Task material START

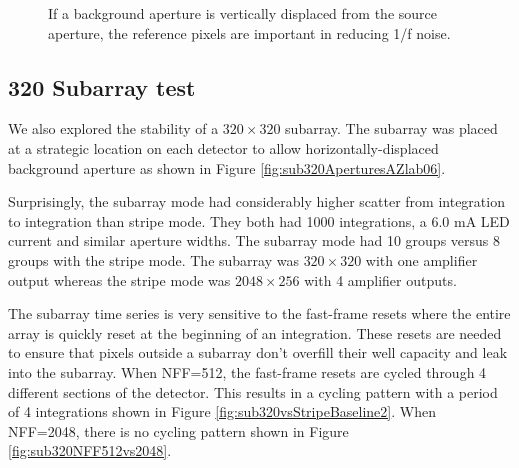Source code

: \documentclass{aastex62}
\begin{document}
\begin{figure}
{}
{}
\caption{If a background aperture is vertically displaced from the source aperture, the reference pixels are important in reducing 1/f noise.}\label{fig:RefpixWithVertOffsetBackground}
\end{figure}

\clearpage
\subsection{320 Subarray test}
We also explored the stability of a $320 \times 320$ subarray.
The subarray was placed at a strategic location on each detector to allow horizontally-displaced background aperture as shown in Figure \ref{fig:sub320AperturesAZlab06}.

Surprisingly, the subarray mode had considerably higher scatter from integration to integration than stripe mode.
They both had 1000 integrations, a 6.0 mA LED current and similar aperture widths.
The subarray mode had 10 groups versus 8 groups with the stripe mode.
The subarray was $320 \times 320$ with one amplifier output whereas the stripe mode was $2048 \times 256$ with 4 amplifier outputs.

The subarray time series is very sensitive to the fast-frame resets where the entire array is quickly reset at the beginning of an integration.
These resets are needed to ensure that pixels outside a subarray don't overfill their well capacity and leak into the subarray.
When NFF=512, the fast-frame resets are cycled through 4 different sections of the detector.
This results in a cycling pattern with a period of 4 integrations shown in Figure \ref{fig:sub320vsStripeBaseline2}.
When NFF=2048, there is no cycling pattern shown in Figure \ref{fig:sub320NFF512vs2048}.
\end{document}
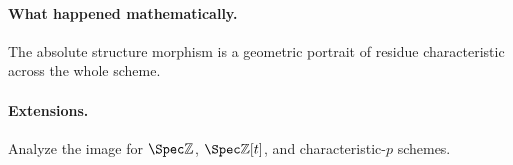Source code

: \paragraph{What happened mathematically.}
The absolute structure morphism is a geometric portrait of residue characteristic across the whole scheme.

\paragraph{Extensions.}
Analyze the image for $\Spec\mathbb Z$, $\Spec\mathbb Z[t]$, and characteristic-$p$ schemes.
\fi
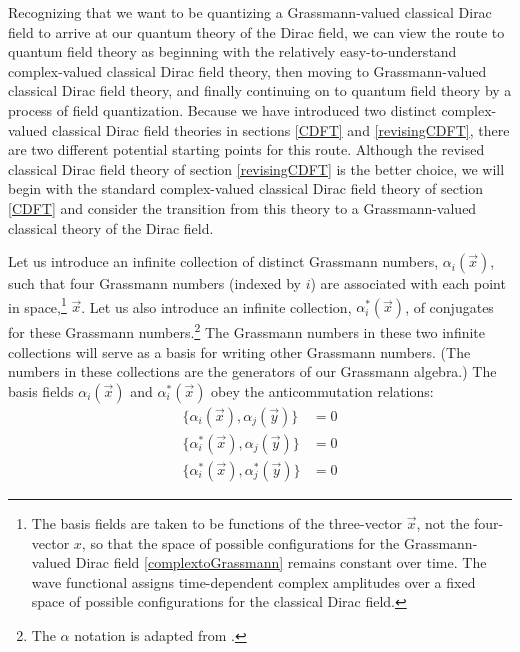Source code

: \documentclass[12pt,secnumarabic,amsmath,amssymb,balancelastpage,nofootinbib]{article}
\begin{document}
Recognizing that we want to be quantizing a Grassmann-valued classical Dirac field to arrive at our quantum theory of the Dirac field, we can view the route to quantum field theory as beginning with the relatively easy-to-understand complex-valued classical Dirac field theory, then moving to Grassmann-valued classical Dirac field theory, and finally continuing on to quantum field theory by a process of field quantization.  Because we have introduced two distinct complex-valued classical Dirac field theories in sections \ref{CDFT} and \ref{revisingCDFT}, there are two different potential starting points for this route.  Although the revised classical Dirac field theory of section \ref{revisingCDFT} is the better choice, we will begin with the standard complex-valued classical Dirac field theory of section \ref{CDFT} and consider the transition from this theory to a Grassmann-valued classical theory of the Dirac field.

Let us introduce an infinite collection of distinct Grassmann numbers, $\alpha_i(\vec{x})$, such that four Grassmann numbers (indexed by $i$) are associated with each point in space,\footnote{The basis fields are taken to be functions of the three-vector $\vec{x}$, not the four-vector $x$, so that the space of possible configurations for the Grassmann-valued Dirac field \eqref{complextoGrassmann} remains constant over time.  The wave functional assigns time-dependent complex amplitudes over a fixed space of possible configurations for the classical Dirac field.} $\vec{x}$.  Let us also introduce an infinite collection, $\alpha^*_i(\vec{x})$, of conjugates for these Grassmann numbers.\footnote{The $\alpha$ notation is adapted from \citet[pg.\ 62--67]{berezin}.}  The Grassmann numbers in these two infinite collections will serve as a basis for writing other Grassmann numbers.  (The numbers in these collections are the generators of our Grassmann algebra.)  The basis fields $\alpha_i(\vec{x})$ and $\alpha^*_i(\vec{x})$ obey the anticommutation relations:
\begin{align}
\{\alpha_i(\vec{x}),\alpha_j(\vec{y})\}&=0
\nonumber
\\
\{\alpha^*_i(\vec{x}),\alpha_j(\vec{y})\}&=0
\nonumber
\\
\{\alpha^*_i(\vec{x}),\alpha^*_j(\vec{y})\}&=0
\label{alphaanticommutation}
\end{align}
\end{document}
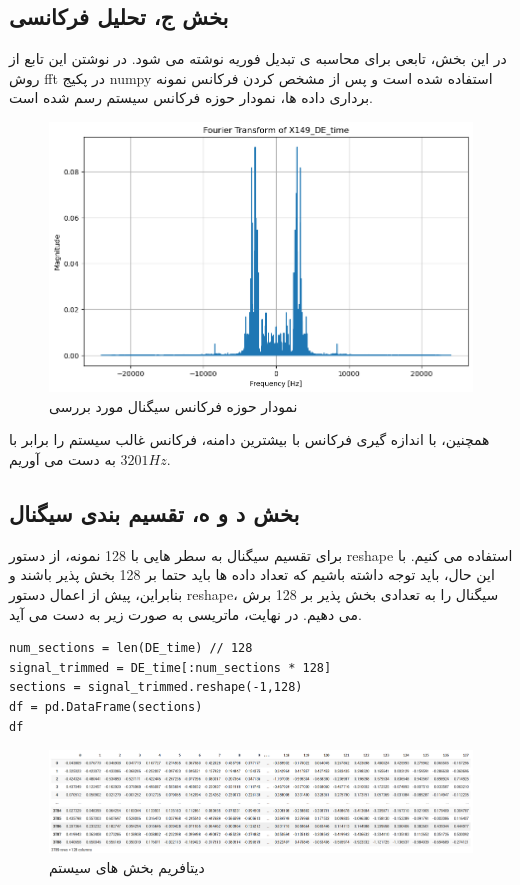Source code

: \subsection{بخش ج، تحلیل فرکانسی}
در این بخش، تابعی برای محاسبه ی تبدیل فوریه نوشته می شود. در نوشتن این تابع از روش fft در پکیج numpy استفاده شده است و پس از مشخص کردن فرکانس نمونه برداری داده ها، نمودار حوزه فرکانس سیستم رسم شده است.


\begin{figure}
	\centering
	\includegraphics[width=1\linewidth]{../img/3}
	\caption{نمودار حوزه فرکانس سیگنال مورد بررسی}
	\label{fig:3_}
\end{figure}
همچنین، با اندازه گیری فرکانس با بیشترین دامنه، فرکانس غالب سیستم را برابر با
$3201 Hz$ به دست می آوریم.

\subsection{بخش د و ه، تقسیم بندی سیگنال}
برای تقسیم سیگنال به سطر هایی با 128 نمونه، از دستور reshape استفاده می کنیم. با این حال، باید توجه داشته باشیم که تعداد داده ها باید حتما بر 128 بخش پذیر باشند و بنابراین، پیش از اعمال دستور reshape، سیگنال را به تعدادی بخش پذیر بر 128 برش می دهیم. 
در نهایت، ماتریسی به صورت زیر به دست می آید.
\begin{verbatim}
num_sections = len(DE_time) // 128
signal_trimmed = DE_time[:num_sections * 128]
sections = signal_trimmed.reshape(-1,128)
df = pd.DataFrame(sections)
df
\end{verbatim}
\begin{figure}
	\centering
	\includegraphics[width=1\linewidth]{../img/4}
	\caption{دیتافریم بخش های سیستم}
	\label{fig:4_}
\end{figure}

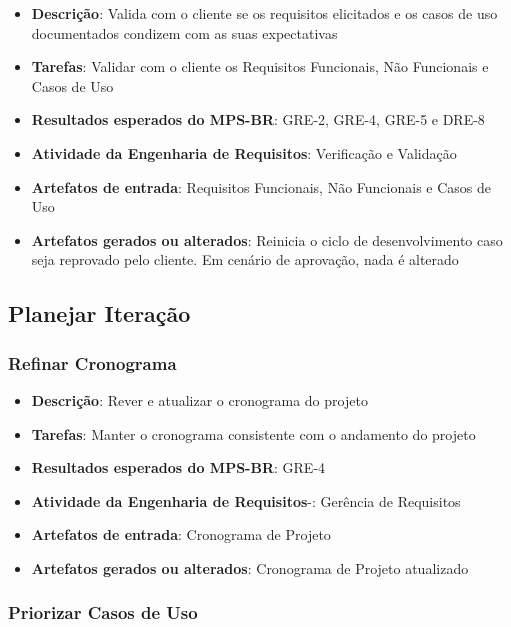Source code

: \begin{itemize}
\item \textbf{Descrição}: Valida com o cliente se os requisitos elicitados e os casos de uso documentados condizem com as suas expectativas
\item \textbf{Tarefas}: Validar com o cliente os Requisitos Funcionais, Não Funcionais e Casos de Uso
\item \textbf{Resultados esperados do MPS-BR}: GRE-2, GRE-4, GRE-5 e DRE-8
\item \textbf{Atividade da Engenharia de Requisitos}: Verificação e Validação
\item \textbf{Artefatos de entrada}: Requisitos Funcionais, Não Funcionais e Casos de Uso
\item \textbf{Artefatos gerados ou alterados}: Reinicia o ciclo de desenvolvimento caso seja reprovado pelo cliente. Em cenário de aprovação, nada é alterado
\end{itemize}

\subsection{Planejar Iteração}

\subsubsection{Refinar Cronograma}

\begin{itemize}
\item \textbf{Descrição}: Rever e atualizar o cronograma do projeto
\item \textbf{Tarefas}: Manter o cronograma consistente com o andamento do projeto
\item \textbf{Resultados esperados do MPS-BR}: GRE-4
\item \textbf{Atividade da Engenharia de Requisitos}-: Gerência de Requisitos
\item \textbf{Artefatos de entrada}: Cronograma de Projeto
\item \textbf{Artefatos gerados ou alterados}: Cronograma de Projeto atualizado
\end{itemize}

\subsubsection{Priorizar Casos de Uso}

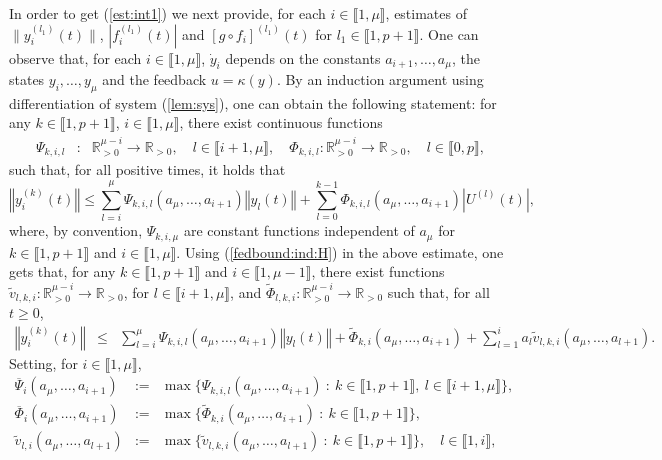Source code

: \documentclass[letterpaper, 10pt]{article}
\newcommand{\rref}[1]{(\ref{#1})}
\newcommand{\norme}[1]{\left\Vert #1\right\Vert}
\newcommand{\abs}[1]{\left| #1 \right|}
\newcommand{\reels}{\mathbb{R}}
\begin{document}
In order to get \rref{est:int1} we next provide,  for each $i \in \llbracket 1 , \mu \rrbracket$, estimates of $\|y_i^{(l_1)}(t)\|$, $|f^{(l_1)}_i (t)|$ and $[g \circ f_i]^{(l_1)}(t) $ for $l_1 \in \llbracket 1 , p+1 \rrbracket$. One can observe that, for each $i \in \llbracket 1 , \mu \rrbracket$, $\dot{y}_i$ depends on the constants $a_{i+1}, \ldots , a_\mu$, the states $y_i , \ldots , y_\mu$ and the feedback $u=\kappa(y)$. By an induction argument using differentiation of system \rref{lem:sys}, one can obtain the following statement: for any $k \in \llbracket 1 , p+1 \rrbracket $, $i \in \llbracket 1 , \mu  \rrbracket $, there exist continuous functions 
\begin{eqnarray*}
\Psi_{k,i,l} & : & \reels^{\mu - i}_{>0} \rightarrow \reels_{>0}, \quad l \in \llbracket i+1 , \mu  \rrbracket ,\quad \Phi_{k,i,l} : \reels^{\mu - i}_{>0} \rightarrow \reels_{>0}, \quad l \in \llbracket 0 , p  \rrbracket ,
\end{eqnarray*} such that, for all positive times, it holds that
\begin{equation*}
\norme{y_i^{(k)}(t)} \leq  \sum\limits_{l  =i}^{\mu } \Psi_{k,i,l}(a_\mu , \ldots , a_{i+1}) \norme{y_l(t)} +  \sum\limits_{l  =0}^{k-1} \Phi_{k,i,l}(a_\mu , \ldots , a_{i+1}) \abs{U^{(l)}(t)},
\end{equation*} 
where, by convention, $\Psi_{k,i,\mu}$ are constant functions independent of $a_\mu$ for $k \in \llbracket 1 , p+1 \rrbracket $ and $i \in \llbracket 1 , \mu  \rrbracket $. Using \rref{fedbound:ind:H} in the above estimate, one gets that, for any $k \in \llbracket 1 , p+1 \rrbracket $ and $i \in \llbracket 1 , \mu-1  \rrbracket $, there exist functions $\tilde{v}_{l,k,i} : \reels^{\mu - i}_{>0} \rightarrow \reels_{>0}$, for $ l \in \llbracket i+1 , \mu  \rrbracket $, and $\tilde{\Phi}_{l,k,i} : \reels^{\mu - i}_{>0} \rightarrow \reels_{>0}$ such that, for all $t \geq 0$,
\begin{eqnarray*}
\norme{y_i^{(k)}(t)} & \leq & \sum\limits_{l  =i}^{\mu } \Psi_{k,i,l}(a_\mu , \ldots , a_{i+1}) \norme{y_l(t)} + \tilde{\Phi}_{k,i}(a_\mu , \ldots , a_{i+1})   +  \sum\limits_{l  =1}^{i} a_l  \tilde{v}_{l,k,i}(a_\mu , \ldots , a_{l+1}).
\end{eqnarray*} 
Setting, for $i \in \llbracket 1 , \mu  \rrbracket$, 
\begin{eqnarray*}
\overline{\Psi}_i(a_\mu , \ldots , a_{i+1}) & := & \max \lbrace  \Psi_{k,i,l}(a_\mu , \ldots , a_{i+1}) \: : \: k \in \llbracket 1, p+1 \rrbracket , \:  l \in \llbracket i+1 , \mu \rrbracket \rbrace , \\
\overline{\Phi}_i(a_\mu , \ldots , a_{i+1}) & := & \max \lbrace \tilde{\Phi}_{k,i}(a_\mu , \ldots , a_{i+1} ) \: : \: k \in \llbracket 1, p+1 \rrbracket  \rbrace ,  \\
\tilde{v}_{l ,i} (a_\mu , \ldots , a_{l+1}) & := & \max \lbrace \tilde{v}_{l ,k,i}(a_\mu , \ldots , a_{l+1}) \: : \: k \in \llbracket 1, p+1 \rrbracket  \rbrace , \quad l \in \llbracket 1 , i \rrbracket,
\end{eqnarray*} 
\end{document}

Task material END

Exercise prompt —
Which of the lines in the data contain the string "rbrace"? Return each one.

Solution to the exercise —
\overline{\Psi}_i(a_\mu , \ldots , a_{i+1}) & := & \max \lbrace  \Psi_{k,i,l}(a_\mu , \ldots , a_{i+1}) \: : \: k \in \llbracket 1, p+1 \rrbracket , \:  l \in \llbracket i+1 , \mu \rrbracket \rbrace , \\
\overline{\Phi}_i(a_\mu , \ldots , a_{i+1}) & := & \max \lbrace \tilde{\Phi}_{k,i}(a_\mu , \ldots , a_{i+1} ) \: : \: k \in \llbracket 1, p+1 \rrbracket  \rbrace ,  \\
\tilde{v}_{l ,i} (a_\mu , \ldots , a_{l+1}) & := & \max \lbrace \tilde{v}_{l ,k,i}(a_\mu , \ldots , a_{l+1}) \: : \: k \in \llbracket 1, p+1 \rrbracket  \rbrace , \quad l \in \llbracket 1 , i \rrbracket,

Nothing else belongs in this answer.